Transcribe the records below in full; pictures stay out of the copy.

Working data section start

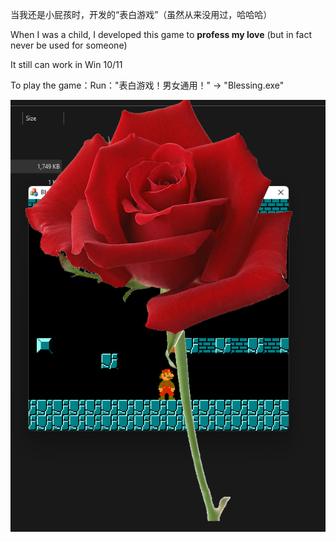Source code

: 当我还是小屁孩时，开发的“表白游戏”（虽然从来没用过，哈哈哈）

When I was a child, I developed this game to **profess my love** (but in fact never be used for someone)

It still can work in Win 10/11

To play the game：Run："表白游戏！男女通用！" -> "Blessing.exe"

![image-20211226091032665](image-20211226091032665.png)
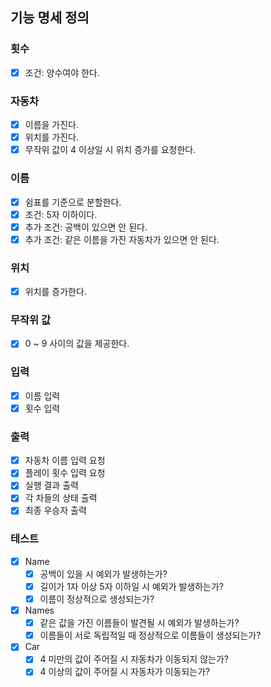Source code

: ## 기능 명세 정의
### 횟수
- [x] 조건: 양수여야 한다.
### 자동차
- [x] 이름을 가진다.
- [x] 위치를 가진다.
- [x] 무작위 값이 4 이상일 시 위치 증가를 요청한다.
### 이름
- [x] 쉼표를 기준으로 분할한다.
- [x] 조건: 5자 이하이다.
- [x] 추가 조건: 공백이 있으면 안 된다.
- [x] 추가 조건: 같은 이름을 가진 자동차가 있으면 안 된다.
### 위치
- [x] 위치를 증가한다.
### 무작위 값
- [x] 0 ~ 9 사이의 값을 제공한다.
### 입력
- [x] 이름 입력
- [x] 횟수 입력
### 출력
- [x] 자동차 이름 입력 요청
- [x] 플레이 횟수 입력 요청
- [x] 실행 결과 출력
- [x] 각 차들의 상태 출력
- [x] 최종 우승자 출력
### 테스트
- [x] Name
  - [x] 공백이 있을 시 예외가 발생하는가?
  - [x] 길이가 1자 이상 5자 이하일 시 예외가 발생하는가?
  - [x] 이름이 정상적으로 생성되는가?
- [x] Names
  - [x] 같은 값을 가진 이름들이 발견될 시 예외가 발생하는가?
  - [x] 이름들이 서로 독립적일 때 정상적으로 이름들이 생성되는가?
- [x] Car
  - [x] 4 미만의 값이 주어질 시 자동차가 이동되지 않는가?
  - [x] 4 이상의 값이 주어질 시 자동차가 이동되는가?
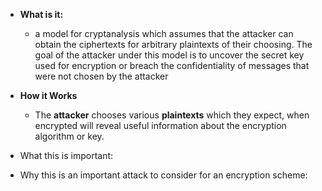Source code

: - **What is it:**
	- a model for cryptanalysis which assumes that the attacker can obtain the ciphertexts for arbitrary plaintexts of their choosing. The goal of the attacker under this model is to uncover the secret key used for encryption or breach the confidentiality of messages that were not chosen by the attacker 

- **How it Works** 
	- The **attacker** chooses various **plaintexts** which they expect, when encrypted will reveal useful information about the encryption algorithm or key. 

- What this is important: 

- Why this is an important attack to consider for an encryption scheme:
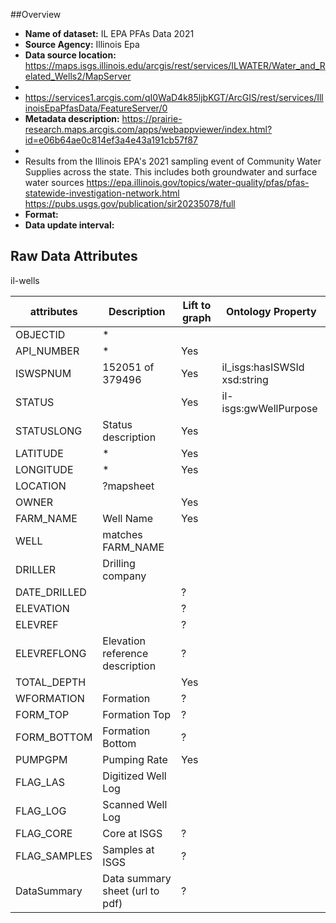 ##Overview
 * **Name of dataset:** IL EPA PFAs Data 2021
 * **Source Agency:** Illinois Epa
 * **Data source location:**  https://maps.isgs.illinois.edu/arcgis/rest/services/ILWATER/Water_and_Related_Wells2/MapServer
 * 
 * https://services1.arcgis.com/qI0WaD4k85ljbKGT/ArcGIS/rest/services/IllinoisEpaPfasData/FeatureServer/0
 * **Metadata description:** https://prairie-research.maps.arcgis.com/apps/webappviewer/index.html?id=e06b64ae0c814ef3a4e43a191cb57f87
 * 
 * Results from the Illinois EPA's 2021 sampling event of Community Water Supplies across the state. This includes both groundwater and surface water sources
                            https://epa.illinois.gov/topics/water-quality/pfas/pfas-statewide-investigation-network.html
                        https://pubs.usgs.gov/publication/sir20235078/full
 * **Format:**
 * **Data update interval:**


## Raw Data Attributes


il-wells

| attributes   | Description                      | Lift to graph | Ontology Property            |
|--------------|----------------------------------|---------------|------------------------------| 
| OBJECTID     | *                                |               |                              |
| API_NUMBER   | *                                | Yes           |                              |
| ISWSPNUM     | 152051 of 379496                 | Yes           | il_isgs:hasISWSId xsd:string |
| STATUS       |                                  | Yes           | il-isgs:gwWellPurpose        |
| STATUSLONG   | Status description               | Yes           |                              |
| LATITUDE     | *                                | Yes           |                              |
| LONGITUDE    | *                                | Yes           |                              |
| LOCATION     | ?mapsheet                        |               |                              |
| OWNER        |                                  | Yes           |                              |
| FARM_NAME    | Well Name                        | Yes           |                              |
| WELL         | matches FARM_NAME                |               |                              |
| DRILLER      | Drilling company                 |               |                              |
| DATE_DRILLED |                                  | ?             |                              |
| ELEVATION    |                                  | ?             |                              |
| ELEVREF      |                                  | ?             |                              |
| ELEVREFLONG  | Elevation reference description  | ?             |                              |
| TOTAL_DEPTH  |                                  | Yes           |                              |
| WFORMATION   | Formation                        | ?             |                              |
| FORM_TOP     | Formation Top                    | ?             |                              |
| FORM_BOTTOM  | Formation Bottom                 | ?             |                              |
| PUMPGPM      | Pumping Rate                     | Yes           |                              |
| FLAG_LAS     | Digitized Well Log               |               |                              |
| FLAG_LOG     | Scanned Well Log                 |               |                              |
| FLAG_CORE    | Core at ISGS                     | ?             |                              |
| FLAG_SAMPLES | Samples at ISGS                  | ?             |                              |
| DataSummary  | Data summary sheet (url to  pdf) | ?             |                              |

Working data section end

Expected output:
Source code

: 当我还是小屁孩时，开发的“表白游戏”（虽然从来没用过，哈哈哈）

When I was a child, I developed this game to **profess my love** (but in fact never be used for someone)

It still can work in Win 10/11

To play the game：Run："表白游戏！男女通用！" -> "Blessing.exe"

![image-20211226091032665](image-20211226091032665.png)
Source code

: ## 기능 명세 정의
### 횟수
- [x] 조건: 양수여야 한다.
### 자동차
- [x] 이름을 가진다.
- [x] 위치를 가진다.
- [x] 무작위 값이 4 이상일 시 위치 증가를 요청한다.
### 이름
- [x] 쉼표를 기준으로 분할한다.
- [x] 조건: 5자 이하이다.
- [x] 추가 조건: 공백이 있으면 안 된다.
- [x] 추가 조건: 같은 이름을 가진 자동차가 있으면 안 된다.
### 위치
- [x] 위치를 증가한다.
### 무작위 값
- [x] 0 ~ 9 사이의 값을 제공한다.
### 입력
- [x] 이름 입력
- [x] 횟수 입력
### 출력
- [x] 자동차 이름 입력 요청
- [x] 플레이 횟수 입력 요청
- [x] 실행 결과 출력
- [x] 각 차들의 상태 출력
- [x] 최종 우승자 출력
### 테스트
- [x] Name
  - [x] 공백이 있을 시 예외가 발생하는가?
  - [x] 길이가 1자 이상 5자 이하일 시 예외가 발생하는가?
  - [x] 이름이 정상적으로 생성되는가?
- [x] Names
  - [x] 같은 값을 가진 이름들이 발견될 시 예외가 발생하는가?
  - [x] 이름들이 서로 독립적일 때 정상적으로 이름들이 생성되는가?
- [x] Car
  - [x] 4 미만의 값이 주어질 시 자동차가 이동되지 않는가?
  - [x] 4 이상의 값이 주어질 시 자동차가 이동되는가?
Source code

: - **What is it:**
	- a model for cryptanalysis which assumes that the attacker can obtain the ciphertexts for arbitrary plaintexts of their choosing. The goal of the attacker under this model is to uncover the secret key used for encryption or breach the confidentiality of messages that were not chosen by the attacker 

- **How it Works** 
	- The **attacker** chooses various **plaintexts** which they expect, when encrypted will reveal useful information about the encryption algorithm or key. 

- What this is important: 

- Why this is an important attack to consider for an encryption scheme:
 ##Overview
 * **Name of dataset:** IL EPA PFAs Data 2021
 * **Source Agency:** Illinois Epa
 * **Data source location:**  https://maps.isgs.illinois.edu/arcgis/rest/services/ILWATER/Water_and_Related_Wells2/MapServer
 * 
 * https://services1.arcgis.com/qI0WaD4k85ljbKGT/ArcGIS/rest/services/IllinoisEpaPfasData/FeatureServer/0
 * **Metadata description:** https://prairie-research.maps.arcgis.com/apps/webappviewer/index.html?id=e06b64ae0c814ef3a4e43a191cb57f87
 * 
 * Results from the Illinois EPA's 2021 sampling event of Community Water Supplies across the state. This includes both groundwater and surface water sources
                            https://epa.illinois.gov/topics/water-quality/pfas/pfas-statewide-investigation-network.html
                        https://pubs.usgs.gov/publication/sir20235078/full
 * **Format:**
 * **Data update interval:**


## Raw Data Attributes


il-wells

| attributes   | Description                      | Lift to graph | Ontology Property            |
|--------------|----------------------------------|---------------|------------------------------| 
| OBJECTID     | *                                |               |                              |
| API_NUMBER   | *                                | Yes           |                              |
| ISWSPNUM     | 152051 of 379496                 | Yes           | il_isgs:hasISWSId xsd:string |
| STATUS       |                                  | Yes           | il-isgs:gwWellPurpose        |
| STATUSLONG   | Status description               | Yes           |                              |
| LATITUDE     | *                                | Yes           |                              |
| LONGITUDE    | *                                | Yes           |                              |
| LOCATION     | ?mapsheet                        |               |                              |
| OWNER        |                                  | Yes           |                              |
| FARM_NAME    | Well Name                        | Yes           |                              |
| WELL         | matches FARM_NAME                |               |                              |
| DRILLER      | Drilling company                 |               |                              |
| DATE_DRILLED |                                  | ?             |                              |
| ELEVATION    |                                  | ?             |                              |
| ELEVREF      |                                  | ?             |                              |
| ELEVREFLONG  | Elevation reference description  | ?             |                              |
| TOTAL_DEPTH  |                                  | Yes           |                              |
| WFORMATION   | Formation                        | ?             |                              |
| FORM_TOP     | Formation Top                    | ?             |                              |
| FORM_BOTTOM  | Formation Bottom                 | ?             |                              |
| PUMPGPM      | Pumping Rate                     | Yes           |                              |
| FLAG_LAS     | Digitized Well Log               |               |                              |
| FLAG_LOG     | Scanned Well Log                 |               |                              |
| FLAG_CORE    | Core at ISGS                     | ?             |                              |
| FLAG_SAMPLES | Samples at ISGS                  | ?             |                              |
| DataSummary  | Data summary sheet (url to  pdf) | ?             |                              |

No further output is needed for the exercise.